We have two English mastiffs...and we do use the folding section pens. They can be set up in any abstract and also added to if drsired, they also can be staked down. Now you would think two 200+ lb dogs would just trompel over/through them but the dogs are perfectly content inside the pen....although one time the park ranger stopped by thinking we were raising livestock. hope this was helpful n happy camping.


----------



## PhilnJill (Aug 3, 2011)

a recent camping trip my wife and had to keep untangling our 2 Labs so I started thinking of a way to pen them that is not cumbersome to transport or setup. after a while I came up with an idea and that is to use a 100ft x 4ft roll of wire fencing with some fence stakes. cheap, fairly light and easy to setup and transport. 

in theory it is a great idea but dont know how it will work out in reality.


----------



## csinns (Mar 1, 2010)

The long roll of wire may prove to be cumbersome to roll up and handle , I would like to hear how it works for you  . I would suggest making 4ft square or 6ft x 4ft wire panels that you can simply clip together with cable ties. it means cutting the ties when its time to move on but they are very cheap to buy. you could also incorporate a door in one panel.


----------



## JoeS (Jun 1, 2011)

My friends use the dog shock collars and they seem to work pretty well. You really only have to use the collar a couple of times and then after that you really dont need to shock them anymore.


----------



## PhilnJill (Aug 3, 2011)

csinns, I thought about and making sections as you mentioned or just cut the roll into sections to make it more manageable..


----------



## ctfortner (Nov 16, 2007)

We use a collar on our small dog that sprays citronella. Its the best thing we ever bought, humane and you wouldnt believe how well it works. Its activated by him barking and once it sprays once, he wont bark for a couple of days. Apparently dogs hate the smell of it, and I never knew that. 

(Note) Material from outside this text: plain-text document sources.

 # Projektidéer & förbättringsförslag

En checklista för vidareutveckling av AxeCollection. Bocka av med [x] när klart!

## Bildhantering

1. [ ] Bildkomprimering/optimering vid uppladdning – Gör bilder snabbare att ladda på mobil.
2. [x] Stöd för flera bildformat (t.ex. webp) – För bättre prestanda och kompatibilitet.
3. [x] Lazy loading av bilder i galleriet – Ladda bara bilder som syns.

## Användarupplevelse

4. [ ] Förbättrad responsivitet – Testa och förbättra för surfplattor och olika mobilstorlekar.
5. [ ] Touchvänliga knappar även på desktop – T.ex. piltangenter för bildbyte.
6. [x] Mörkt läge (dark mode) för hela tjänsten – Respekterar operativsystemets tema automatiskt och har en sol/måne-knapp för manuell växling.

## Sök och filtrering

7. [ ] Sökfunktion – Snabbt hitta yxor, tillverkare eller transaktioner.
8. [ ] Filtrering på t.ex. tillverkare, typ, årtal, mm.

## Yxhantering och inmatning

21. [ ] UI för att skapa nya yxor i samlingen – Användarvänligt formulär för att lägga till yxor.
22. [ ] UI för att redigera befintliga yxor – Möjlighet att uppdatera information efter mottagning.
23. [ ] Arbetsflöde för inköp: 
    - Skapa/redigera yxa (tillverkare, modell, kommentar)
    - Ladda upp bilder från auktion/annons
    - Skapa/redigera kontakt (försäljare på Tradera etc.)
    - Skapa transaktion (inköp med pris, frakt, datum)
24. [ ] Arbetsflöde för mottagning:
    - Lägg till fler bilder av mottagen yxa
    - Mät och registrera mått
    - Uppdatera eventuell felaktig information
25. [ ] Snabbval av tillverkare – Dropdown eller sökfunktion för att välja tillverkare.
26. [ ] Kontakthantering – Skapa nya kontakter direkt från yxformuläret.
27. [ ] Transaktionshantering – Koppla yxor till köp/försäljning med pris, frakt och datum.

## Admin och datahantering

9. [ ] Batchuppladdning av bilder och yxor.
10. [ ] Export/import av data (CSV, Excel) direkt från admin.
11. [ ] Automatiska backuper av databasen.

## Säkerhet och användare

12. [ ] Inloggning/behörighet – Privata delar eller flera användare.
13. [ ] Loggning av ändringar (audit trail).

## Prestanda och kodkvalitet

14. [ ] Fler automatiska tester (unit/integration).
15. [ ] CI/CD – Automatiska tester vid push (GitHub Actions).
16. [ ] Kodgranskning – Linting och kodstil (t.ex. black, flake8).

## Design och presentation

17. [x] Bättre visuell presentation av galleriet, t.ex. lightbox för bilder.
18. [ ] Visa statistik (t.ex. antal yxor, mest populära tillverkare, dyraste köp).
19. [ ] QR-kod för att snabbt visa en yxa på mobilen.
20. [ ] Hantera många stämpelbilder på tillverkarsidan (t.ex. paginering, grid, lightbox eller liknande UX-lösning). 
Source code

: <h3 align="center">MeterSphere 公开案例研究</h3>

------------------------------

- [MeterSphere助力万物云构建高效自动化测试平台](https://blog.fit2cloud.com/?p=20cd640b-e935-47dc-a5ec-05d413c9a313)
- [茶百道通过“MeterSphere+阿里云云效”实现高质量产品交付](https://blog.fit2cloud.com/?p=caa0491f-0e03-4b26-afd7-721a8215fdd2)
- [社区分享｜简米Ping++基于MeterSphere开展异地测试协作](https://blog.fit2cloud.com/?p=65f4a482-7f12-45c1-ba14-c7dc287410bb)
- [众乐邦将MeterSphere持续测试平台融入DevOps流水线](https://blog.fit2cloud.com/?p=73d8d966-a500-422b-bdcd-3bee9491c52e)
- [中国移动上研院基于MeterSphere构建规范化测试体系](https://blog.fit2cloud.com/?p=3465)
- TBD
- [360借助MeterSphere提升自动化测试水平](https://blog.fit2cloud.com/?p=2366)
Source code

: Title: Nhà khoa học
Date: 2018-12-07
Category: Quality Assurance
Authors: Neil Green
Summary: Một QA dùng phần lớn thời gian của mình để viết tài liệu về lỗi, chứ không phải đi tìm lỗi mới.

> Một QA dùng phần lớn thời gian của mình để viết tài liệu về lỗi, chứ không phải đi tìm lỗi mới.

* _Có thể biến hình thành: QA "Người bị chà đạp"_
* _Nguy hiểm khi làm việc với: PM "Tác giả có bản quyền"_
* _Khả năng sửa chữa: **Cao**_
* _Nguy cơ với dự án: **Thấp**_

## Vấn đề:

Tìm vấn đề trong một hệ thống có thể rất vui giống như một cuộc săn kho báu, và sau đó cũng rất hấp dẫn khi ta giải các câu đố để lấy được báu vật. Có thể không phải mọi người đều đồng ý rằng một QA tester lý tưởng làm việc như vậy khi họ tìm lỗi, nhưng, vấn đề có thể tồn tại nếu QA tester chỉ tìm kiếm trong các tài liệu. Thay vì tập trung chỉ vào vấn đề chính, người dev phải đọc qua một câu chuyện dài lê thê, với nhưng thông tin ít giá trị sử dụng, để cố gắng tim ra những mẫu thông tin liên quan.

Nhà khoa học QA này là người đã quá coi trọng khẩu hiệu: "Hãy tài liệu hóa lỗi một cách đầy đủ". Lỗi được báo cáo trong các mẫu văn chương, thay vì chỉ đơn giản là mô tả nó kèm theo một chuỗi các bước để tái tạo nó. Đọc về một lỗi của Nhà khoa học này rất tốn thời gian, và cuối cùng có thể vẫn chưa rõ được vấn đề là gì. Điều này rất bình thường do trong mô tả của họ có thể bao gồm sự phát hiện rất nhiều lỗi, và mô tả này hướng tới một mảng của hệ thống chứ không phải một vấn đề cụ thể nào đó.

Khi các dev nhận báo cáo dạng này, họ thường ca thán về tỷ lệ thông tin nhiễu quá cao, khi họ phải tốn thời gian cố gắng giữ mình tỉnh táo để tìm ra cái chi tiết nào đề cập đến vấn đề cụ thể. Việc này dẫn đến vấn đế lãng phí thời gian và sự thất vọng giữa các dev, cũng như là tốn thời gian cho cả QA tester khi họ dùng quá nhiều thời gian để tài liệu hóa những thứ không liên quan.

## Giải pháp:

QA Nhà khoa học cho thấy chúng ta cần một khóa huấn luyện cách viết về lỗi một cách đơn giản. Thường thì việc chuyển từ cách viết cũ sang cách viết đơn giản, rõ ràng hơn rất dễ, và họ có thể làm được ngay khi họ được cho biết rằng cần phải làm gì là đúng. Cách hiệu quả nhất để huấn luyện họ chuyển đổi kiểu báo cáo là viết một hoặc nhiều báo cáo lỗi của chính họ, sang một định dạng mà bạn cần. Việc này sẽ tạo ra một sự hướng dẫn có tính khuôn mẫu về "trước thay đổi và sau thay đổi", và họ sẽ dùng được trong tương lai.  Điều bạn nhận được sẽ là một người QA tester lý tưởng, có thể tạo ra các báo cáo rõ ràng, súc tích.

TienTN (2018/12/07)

Now what we do to make it easier is make it spray once just so it has the smell, then put it on him. He inst tempted to bark because he smells it and knows whats up 

Its refillable with a aerosol type can, like refilling a lighter. Its not this brand, but same concept

Premier Gentle Spray Bark Control System - Citronella Spray Bark Collar from PETCO.com


----------



## JoeS (Jun 1, 2011)

When you mention that spray the first thing that came to my mind was "Billy the exterminator" show where he uses that flower for killing insects but its not the same.


----------



## 04fxsts (Aug 14, 2011)

My wife and I haven't been camping yet, just got the camper and still getting things set up, but this is something we must work out also. Our dogs, both rescue dogs 90lbs and 45 lbs have a fenced in yard at home so aside from walks on a leash have never been tied up. We will be pulling the camper with a truck with an 8' bed I am thinking of some panels with a wood frame and wire. I am still in the planning stage so don't know exactly how it will work out. Jim.


----------



## TravelRVing (Jun 16, 2011)

Citronella collar? Never heard of it til now. Will definitely look into it!


----------



## dhutchinson (Sep 5, 2011)

We have always raised Labs and when my two babies were with us, I used the orange netting that is used by construction or highway workers. We carried 4-6 6' posts and a roll of the netting. Set the posts in the ground, put netting around it and they were set. The netting can be found in 3' and 4' widths and I believe we purchased a 50' roll. I know I could carry the netting and the posts with no problem.


----------



## 04fxsts (Aug 14, 2011)

dhutchinson said:


> We have always raised Labs and when my two babies were with us, I used the orange netting that is used by construction or highway workers. We carried 4-6 6' posts and a roll of the netting. Set the posts in the ground, put netting around it and they were set. The netting can be found in 3' and 4' widths and I believe we purchased a 50' roll. I know I could carry the netting and the posts with no problem.


 
I found the same thing only called "snow fence" and it is black. We are thinking about taking our two boys next weekend so I must get busy. I will make frames with the SF attached that I can throw in the back of the truck. Jim.


----------



## Gus (Mar 30, 2011)

Get a Petsafe Wireless fence!!!!! 

All the exclamation marks are because I found it to work so well I couldn't believe more people aren't talking about them for campers.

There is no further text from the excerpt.